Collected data
☆ ☆ ☆ ☆

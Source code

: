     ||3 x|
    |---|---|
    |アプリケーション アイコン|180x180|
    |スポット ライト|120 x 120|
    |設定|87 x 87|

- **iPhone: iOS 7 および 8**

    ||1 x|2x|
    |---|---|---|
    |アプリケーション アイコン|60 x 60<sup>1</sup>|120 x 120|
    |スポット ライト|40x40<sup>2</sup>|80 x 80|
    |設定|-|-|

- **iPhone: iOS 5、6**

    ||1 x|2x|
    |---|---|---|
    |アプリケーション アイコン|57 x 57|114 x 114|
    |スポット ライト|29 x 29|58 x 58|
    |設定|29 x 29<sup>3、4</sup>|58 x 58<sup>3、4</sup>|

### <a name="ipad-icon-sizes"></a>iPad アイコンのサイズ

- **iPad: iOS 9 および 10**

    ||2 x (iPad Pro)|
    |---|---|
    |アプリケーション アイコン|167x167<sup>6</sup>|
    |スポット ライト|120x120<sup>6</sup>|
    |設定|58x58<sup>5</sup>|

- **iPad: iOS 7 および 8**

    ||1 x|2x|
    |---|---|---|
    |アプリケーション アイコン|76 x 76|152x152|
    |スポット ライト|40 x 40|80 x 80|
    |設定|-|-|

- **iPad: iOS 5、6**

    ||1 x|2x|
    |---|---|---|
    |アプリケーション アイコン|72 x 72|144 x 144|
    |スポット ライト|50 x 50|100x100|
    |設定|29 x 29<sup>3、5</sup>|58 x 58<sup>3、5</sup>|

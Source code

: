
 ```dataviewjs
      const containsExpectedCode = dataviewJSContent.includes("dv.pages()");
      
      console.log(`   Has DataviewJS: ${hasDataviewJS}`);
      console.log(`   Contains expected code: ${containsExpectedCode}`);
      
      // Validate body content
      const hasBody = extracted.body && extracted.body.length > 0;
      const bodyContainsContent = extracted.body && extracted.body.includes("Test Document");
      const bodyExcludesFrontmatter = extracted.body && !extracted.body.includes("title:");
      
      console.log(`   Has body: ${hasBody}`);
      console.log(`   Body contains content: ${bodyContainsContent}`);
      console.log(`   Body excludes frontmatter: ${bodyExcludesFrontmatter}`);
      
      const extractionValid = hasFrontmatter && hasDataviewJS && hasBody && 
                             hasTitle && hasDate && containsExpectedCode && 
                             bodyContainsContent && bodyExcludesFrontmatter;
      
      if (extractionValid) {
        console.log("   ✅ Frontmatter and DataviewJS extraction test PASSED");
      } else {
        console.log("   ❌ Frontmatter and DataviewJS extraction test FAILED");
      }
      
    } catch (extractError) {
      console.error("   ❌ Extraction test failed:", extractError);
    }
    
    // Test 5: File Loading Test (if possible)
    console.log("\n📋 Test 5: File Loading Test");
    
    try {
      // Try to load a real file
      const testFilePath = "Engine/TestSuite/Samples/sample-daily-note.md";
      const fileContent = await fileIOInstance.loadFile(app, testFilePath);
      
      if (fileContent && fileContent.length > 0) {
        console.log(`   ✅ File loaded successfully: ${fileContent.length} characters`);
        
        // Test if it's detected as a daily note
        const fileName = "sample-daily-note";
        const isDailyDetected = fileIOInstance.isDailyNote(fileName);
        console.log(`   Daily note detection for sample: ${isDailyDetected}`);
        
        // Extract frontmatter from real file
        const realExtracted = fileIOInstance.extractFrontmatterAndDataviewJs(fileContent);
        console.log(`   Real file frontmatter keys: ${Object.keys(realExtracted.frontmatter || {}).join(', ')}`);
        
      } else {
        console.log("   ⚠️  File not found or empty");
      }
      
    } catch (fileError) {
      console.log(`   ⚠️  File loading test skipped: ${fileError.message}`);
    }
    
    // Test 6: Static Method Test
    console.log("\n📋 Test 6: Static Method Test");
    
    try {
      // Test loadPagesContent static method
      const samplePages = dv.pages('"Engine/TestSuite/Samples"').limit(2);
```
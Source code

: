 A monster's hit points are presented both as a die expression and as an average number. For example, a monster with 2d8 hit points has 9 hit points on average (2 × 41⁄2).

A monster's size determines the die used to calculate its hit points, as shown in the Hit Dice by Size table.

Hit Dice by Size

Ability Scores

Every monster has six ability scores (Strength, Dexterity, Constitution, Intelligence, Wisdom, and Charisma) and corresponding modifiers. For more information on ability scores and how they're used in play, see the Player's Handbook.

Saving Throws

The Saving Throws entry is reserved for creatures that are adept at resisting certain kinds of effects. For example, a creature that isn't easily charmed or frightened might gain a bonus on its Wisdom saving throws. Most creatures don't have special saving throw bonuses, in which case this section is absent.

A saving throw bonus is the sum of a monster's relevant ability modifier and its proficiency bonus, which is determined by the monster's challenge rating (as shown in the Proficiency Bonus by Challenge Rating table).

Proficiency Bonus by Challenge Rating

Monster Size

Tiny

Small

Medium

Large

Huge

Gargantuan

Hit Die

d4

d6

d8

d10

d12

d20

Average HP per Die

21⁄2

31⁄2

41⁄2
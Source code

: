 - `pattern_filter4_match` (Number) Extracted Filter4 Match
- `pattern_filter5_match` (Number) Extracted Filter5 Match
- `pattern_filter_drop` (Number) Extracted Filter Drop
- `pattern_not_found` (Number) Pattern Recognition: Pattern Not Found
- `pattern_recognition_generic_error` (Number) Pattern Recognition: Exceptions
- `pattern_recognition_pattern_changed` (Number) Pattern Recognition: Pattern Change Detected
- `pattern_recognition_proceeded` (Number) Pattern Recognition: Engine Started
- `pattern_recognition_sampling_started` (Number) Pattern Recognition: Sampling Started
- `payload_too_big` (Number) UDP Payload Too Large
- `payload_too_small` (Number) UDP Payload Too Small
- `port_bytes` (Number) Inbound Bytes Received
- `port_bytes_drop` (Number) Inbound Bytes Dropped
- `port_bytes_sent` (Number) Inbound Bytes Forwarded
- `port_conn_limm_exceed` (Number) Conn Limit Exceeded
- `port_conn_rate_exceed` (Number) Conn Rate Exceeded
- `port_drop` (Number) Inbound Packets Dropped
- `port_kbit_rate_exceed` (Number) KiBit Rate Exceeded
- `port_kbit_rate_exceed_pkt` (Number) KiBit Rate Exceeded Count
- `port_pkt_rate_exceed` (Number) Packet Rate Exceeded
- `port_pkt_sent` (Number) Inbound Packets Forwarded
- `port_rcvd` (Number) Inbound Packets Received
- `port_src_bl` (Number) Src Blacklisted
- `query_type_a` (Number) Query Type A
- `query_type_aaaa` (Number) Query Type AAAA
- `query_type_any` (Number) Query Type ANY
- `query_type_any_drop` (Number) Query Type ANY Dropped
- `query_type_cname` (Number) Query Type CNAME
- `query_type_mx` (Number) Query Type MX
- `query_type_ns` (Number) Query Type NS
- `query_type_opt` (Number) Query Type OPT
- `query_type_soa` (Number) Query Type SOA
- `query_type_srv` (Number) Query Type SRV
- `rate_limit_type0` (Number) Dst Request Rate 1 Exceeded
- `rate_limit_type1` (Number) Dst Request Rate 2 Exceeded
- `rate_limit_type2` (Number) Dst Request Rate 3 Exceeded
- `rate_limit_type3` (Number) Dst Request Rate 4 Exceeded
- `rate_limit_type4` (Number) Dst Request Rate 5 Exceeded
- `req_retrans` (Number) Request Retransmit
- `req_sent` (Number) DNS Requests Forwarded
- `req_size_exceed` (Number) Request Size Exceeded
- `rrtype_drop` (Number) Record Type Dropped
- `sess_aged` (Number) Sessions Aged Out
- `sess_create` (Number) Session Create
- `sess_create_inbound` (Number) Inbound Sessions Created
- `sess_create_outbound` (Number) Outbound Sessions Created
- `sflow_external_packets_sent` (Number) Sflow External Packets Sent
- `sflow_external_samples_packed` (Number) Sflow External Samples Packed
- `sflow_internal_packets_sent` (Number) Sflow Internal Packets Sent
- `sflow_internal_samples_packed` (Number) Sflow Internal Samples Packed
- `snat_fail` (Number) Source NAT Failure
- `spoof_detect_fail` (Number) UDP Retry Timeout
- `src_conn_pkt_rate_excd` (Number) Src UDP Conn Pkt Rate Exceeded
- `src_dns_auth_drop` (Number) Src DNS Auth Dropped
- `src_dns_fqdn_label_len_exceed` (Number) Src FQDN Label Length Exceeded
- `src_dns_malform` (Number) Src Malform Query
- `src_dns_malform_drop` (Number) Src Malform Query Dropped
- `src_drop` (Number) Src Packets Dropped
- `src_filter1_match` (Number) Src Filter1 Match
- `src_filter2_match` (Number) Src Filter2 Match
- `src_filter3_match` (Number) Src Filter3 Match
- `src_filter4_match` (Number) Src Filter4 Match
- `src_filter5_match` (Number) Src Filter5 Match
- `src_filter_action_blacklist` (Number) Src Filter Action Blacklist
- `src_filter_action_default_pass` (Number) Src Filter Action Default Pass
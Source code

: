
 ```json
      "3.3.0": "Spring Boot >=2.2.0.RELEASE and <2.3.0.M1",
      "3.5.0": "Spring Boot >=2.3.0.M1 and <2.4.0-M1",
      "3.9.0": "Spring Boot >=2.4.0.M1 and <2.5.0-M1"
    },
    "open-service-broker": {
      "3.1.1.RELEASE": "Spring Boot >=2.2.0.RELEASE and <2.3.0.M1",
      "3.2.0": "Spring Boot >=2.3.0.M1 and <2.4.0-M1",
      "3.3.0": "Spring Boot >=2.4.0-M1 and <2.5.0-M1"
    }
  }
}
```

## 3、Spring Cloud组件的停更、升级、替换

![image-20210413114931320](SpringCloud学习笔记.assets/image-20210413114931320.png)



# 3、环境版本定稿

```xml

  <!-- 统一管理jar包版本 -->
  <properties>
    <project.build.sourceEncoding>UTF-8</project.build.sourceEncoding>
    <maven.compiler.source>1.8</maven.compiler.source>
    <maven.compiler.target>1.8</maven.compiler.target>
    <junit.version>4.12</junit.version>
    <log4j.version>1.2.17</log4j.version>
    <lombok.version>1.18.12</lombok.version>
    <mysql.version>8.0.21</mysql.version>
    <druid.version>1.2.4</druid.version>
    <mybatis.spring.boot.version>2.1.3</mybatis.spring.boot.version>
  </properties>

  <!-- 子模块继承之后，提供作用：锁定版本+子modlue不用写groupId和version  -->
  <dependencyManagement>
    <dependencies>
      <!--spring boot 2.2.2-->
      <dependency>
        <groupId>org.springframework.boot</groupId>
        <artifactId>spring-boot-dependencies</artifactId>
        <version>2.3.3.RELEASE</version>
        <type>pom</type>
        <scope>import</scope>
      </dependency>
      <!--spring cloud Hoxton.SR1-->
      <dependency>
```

☆ ☆ ☆ ☆

**TASK BRIEF:**
The lines above starting at the one that contains "Rate 4 Exceeded" and ending at the one that contains "Request Size Exceeded" must be transcribed exactly, and no other lines may appear.

**FINISHED TASK:**
- `rate_limit_type3` (Number) Dst Request Rate 4 Exceeded
- `rate_limit_type4` (Number) Dst Request Rate 5 Exceeded
- `req_retrans` (Number) Request Retransmit
- `req_sent` (Number) DNS Requests Forwarded
- `req_size_exceed` (Number) Request Size Exceeded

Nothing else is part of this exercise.